This is where it all began, inside the Albertine walls of the University campus at Pollenzo, a tiny village hamlet nestling between the vineyard-covered, truffle-rich lands of Piedmont in Italy. The place where the Slow Food movement first saw the light thirty years ago. The driving force behind the University of Gastronomic Sciences, founded in 2004 and the first of its kind in the world, in which all dimensions of the food universe are integrated and whose vision could be summed up in the portrait of a young farmer with an iPad.
Pollenzo is revered and imitated worldwide: almost half of its students come from abroad, and German or Japanese delegations are regularly welcomed to the University to learn and take their new-found knowledge back home. “The valorisation of everything to do with food is fruit of deindustrialization: in Italy – and in Europe – it has become necessary to extract new resources from our respective territories. And what better heritage than food to ensure our survival? – explains Simone Cinotto, a food historian and lecturer at Pollenzo, specialized in American history – So, universities have responded to this new interest”.
Strange as it may seem, the most extensive and ramified offering is actually available in the States: the first courses dedicated to food and its socio-cultural implications started to appear two or three decades ago. Then came the transition: the first degree courses were inaugurated (minor and major).

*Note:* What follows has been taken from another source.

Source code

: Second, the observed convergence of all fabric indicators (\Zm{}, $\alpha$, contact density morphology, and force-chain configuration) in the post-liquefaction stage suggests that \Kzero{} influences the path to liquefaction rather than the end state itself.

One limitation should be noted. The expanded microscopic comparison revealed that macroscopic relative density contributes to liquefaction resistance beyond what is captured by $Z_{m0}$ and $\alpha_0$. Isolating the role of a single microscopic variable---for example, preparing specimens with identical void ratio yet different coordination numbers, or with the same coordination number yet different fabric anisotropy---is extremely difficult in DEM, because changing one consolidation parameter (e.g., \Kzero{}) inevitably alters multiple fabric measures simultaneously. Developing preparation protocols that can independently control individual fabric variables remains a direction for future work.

“What sets us apart from 'Food Science' (Agraria in Italian)– explains Cinotto – is that the latter takes no account of socio-cultural aspects. Our challenge is all about integrating the various spheres of activity”. In the course of the last two years, the university courses focused on food have really taken off, with some extremely interesting new proposals. The great state university of Indiana launched a PhD in food anthropology two years ago, directed by Richard Wilk, which involves as many as 37 departments on the campus. The Pacific University of San Francisco offers the first ever Master of Arts in Food Studies on the West Coast, directed by historian Ken Albala.